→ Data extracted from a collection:
┏━━

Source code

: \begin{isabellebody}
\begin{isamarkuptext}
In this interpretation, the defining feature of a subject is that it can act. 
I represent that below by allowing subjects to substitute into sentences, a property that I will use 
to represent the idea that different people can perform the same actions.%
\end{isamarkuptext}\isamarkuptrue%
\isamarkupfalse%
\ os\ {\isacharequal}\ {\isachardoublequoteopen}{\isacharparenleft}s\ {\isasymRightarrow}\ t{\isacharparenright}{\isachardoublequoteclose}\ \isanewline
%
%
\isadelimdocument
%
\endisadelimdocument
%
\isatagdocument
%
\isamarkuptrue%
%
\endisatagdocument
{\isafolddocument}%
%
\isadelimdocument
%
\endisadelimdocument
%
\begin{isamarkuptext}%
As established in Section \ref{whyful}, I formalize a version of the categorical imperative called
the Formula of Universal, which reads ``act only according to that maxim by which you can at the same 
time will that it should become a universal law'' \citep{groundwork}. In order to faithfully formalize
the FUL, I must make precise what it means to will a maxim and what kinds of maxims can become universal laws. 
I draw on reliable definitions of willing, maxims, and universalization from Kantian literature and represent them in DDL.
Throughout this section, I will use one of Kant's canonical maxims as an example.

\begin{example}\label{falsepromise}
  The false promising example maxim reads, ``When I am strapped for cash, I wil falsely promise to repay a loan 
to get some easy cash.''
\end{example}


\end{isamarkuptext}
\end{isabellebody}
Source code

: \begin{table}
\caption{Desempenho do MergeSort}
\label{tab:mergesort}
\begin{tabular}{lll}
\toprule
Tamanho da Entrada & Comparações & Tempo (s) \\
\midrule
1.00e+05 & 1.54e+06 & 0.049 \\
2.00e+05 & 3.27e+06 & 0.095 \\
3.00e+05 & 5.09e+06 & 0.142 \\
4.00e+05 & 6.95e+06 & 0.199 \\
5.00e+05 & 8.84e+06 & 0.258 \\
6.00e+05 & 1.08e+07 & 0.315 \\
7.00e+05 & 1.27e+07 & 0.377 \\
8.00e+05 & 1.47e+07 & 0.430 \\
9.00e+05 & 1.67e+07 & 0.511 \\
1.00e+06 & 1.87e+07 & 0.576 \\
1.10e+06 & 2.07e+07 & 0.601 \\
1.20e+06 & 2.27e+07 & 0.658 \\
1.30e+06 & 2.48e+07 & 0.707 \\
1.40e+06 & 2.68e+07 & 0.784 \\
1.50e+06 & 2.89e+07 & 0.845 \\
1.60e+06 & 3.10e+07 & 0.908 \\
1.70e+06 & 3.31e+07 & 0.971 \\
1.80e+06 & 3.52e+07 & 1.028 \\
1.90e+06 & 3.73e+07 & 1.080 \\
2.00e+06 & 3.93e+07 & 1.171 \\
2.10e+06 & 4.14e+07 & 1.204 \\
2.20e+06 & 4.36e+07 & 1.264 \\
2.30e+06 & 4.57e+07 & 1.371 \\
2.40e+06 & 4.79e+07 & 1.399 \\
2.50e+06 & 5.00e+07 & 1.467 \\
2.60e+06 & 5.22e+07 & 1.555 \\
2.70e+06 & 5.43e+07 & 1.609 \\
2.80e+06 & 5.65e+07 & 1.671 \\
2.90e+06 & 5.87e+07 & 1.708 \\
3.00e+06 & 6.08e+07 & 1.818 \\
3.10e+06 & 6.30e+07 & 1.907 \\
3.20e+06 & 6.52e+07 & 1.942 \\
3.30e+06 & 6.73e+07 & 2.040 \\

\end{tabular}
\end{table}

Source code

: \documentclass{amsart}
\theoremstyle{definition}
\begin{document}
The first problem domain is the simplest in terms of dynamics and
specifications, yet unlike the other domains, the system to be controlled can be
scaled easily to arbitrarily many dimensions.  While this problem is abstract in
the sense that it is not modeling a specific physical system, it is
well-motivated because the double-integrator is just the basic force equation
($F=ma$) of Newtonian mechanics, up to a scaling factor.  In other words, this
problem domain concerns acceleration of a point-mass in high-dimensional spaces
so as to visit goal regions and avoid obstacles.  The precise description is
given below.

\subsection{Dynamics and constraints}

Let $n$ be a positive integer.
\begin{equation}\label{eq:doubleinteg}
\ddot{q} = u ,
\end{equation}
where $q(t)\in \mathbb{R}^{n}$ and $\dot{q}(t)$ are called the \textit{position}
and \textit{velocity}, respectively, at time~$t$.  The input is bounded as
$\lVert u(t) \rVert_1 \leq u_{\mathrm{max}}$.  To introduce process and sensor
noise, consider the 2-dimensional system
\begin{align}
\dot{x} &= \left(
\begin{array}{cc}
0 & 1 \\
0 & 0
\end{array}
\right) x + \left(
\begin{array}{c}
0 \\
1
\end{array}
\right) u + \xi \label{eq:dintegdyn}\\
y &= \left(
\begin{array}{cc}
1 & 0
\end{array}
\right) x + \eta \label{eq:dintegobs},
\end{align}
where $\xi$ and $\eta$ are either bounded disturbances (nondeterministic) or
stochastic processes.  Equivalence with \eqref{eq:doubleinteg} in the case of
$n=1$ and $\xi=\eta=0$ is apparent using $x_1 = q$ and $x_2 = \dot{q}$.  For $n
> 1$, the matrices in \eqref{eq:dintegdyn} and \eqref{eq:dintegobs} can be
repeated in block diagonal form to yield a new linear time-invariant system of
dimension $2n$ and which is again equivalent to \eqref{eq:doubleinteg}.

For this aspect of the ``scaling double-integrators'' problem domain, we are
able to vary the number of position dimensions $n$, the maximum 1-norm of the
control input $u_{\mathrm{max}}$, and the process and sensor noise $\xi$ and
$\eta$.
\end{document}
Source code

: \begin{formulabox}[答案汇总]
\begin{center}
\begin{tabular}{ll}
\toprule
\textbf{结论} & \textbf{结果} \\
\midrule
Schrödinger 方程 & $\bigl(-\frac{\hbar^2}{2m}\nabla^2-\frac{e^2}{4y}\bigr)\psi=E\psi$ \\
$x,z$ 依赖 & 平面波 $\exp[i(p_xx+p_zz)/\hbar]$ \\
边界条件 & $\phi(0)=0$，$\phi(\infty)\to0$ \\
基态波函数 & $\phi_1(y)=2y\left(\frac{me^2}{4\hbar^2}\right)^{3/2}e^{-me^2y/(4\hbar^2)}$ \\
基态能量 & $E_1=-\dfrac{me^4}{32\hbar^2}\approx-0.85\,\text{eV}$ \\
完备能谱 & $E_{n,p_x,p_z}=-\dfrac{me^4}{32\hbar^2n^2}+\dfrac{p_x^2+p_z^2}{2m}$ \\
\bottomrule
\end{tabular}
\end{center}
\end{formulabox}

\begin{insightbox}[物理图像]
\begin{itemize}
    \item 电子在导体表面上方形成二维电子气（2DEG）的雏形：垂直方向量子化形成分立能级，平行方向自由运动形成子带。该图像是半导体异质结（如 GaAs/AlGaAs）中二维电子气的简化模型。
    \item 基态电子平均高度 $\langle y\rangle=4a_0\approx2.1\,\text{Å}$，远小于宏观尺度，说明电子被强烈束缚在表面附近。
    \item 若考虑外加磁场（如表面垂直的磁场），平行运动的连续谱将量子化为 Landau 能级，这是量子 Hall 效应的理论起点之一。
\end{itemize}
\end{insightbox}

┗━━

→ ACTIVITY: Identify every line above with the string "dimensions" in it. Copy those lines.

→ ANSWER TO THIS EXERCISE:
scaled easily to arbitrarily many dimensions.  While this problem is abstract in
able to vary the number of position dimensions $n$, the maximum 1-norm of the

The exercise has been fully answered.